(Records excerpted from a collection)
# # # #
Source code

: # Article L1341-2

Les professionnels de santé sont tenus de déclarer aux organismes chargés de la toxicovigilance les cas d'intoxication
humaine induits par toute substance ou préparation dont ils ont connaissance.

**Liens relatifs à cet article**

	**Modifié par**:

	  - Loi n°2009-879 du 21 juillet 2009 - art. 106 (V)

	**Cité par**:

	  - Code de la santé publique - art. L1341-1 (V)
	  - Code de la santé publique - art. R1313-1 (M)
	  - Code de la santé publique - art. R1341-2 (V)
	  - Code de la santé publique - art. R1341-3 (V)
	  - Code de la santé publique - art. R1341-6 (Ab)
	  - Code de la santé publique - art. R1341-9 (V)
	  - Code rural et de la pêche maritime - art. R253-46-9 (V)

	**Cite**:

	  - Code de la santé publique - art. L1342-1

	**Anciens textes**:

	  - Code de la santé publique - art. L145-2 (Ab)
# # # #
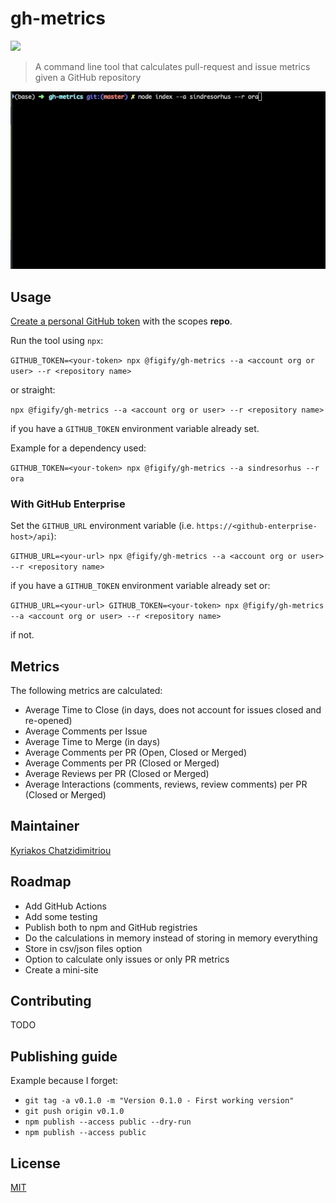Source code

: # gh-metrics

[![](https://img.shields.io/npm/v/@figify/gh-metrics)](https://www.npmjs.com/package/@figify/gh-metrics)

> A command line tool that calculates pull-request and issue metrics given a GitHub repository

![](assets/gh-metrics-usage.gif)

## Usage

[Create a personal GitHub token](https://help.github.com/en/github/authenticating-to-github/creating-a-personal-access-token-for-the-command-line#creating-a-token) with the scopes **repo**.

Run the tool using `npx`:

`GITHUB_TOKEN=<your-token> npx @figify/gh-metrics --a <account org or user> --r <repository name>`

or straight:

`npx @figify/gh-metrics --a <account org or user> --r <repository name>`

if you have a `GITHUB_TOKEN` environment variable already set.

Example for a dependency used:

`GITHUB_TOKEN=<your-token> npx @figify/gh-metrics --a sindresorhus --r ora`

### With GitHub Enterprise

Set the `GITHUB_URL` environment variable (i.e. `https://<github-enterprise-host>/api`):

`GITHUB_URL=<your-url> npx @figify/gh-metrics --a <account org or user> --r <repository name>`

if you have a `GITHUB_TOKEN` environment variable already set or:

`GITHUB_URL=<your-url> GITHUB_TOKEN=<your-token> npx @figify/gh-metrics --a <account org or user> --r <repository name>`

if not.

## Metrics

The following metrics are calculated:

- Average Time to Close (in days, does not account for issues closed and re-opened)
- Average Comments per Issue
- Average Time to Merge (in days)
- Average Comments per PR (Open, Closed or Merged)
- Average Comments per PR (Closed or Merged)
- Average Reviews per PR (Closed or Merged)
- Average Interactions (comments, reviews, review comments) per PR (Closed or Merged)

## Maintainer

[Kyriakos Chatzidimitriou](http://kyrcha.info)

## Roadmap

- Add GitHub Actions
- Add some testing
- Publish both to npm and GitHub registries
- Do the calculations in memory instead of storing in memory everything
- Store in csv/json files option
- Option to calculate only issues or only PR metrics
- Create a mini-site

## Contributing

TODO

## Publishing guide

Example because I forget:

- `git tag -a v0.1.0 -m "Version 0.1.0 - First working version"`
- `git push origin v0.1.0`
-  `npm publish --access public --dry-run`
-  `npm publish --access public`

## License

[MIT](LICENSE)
# # # #
◆ **What to do**
Going over every line of the entries, tally those containing the string "tool" and report only the figure.

◆ **Task output**
2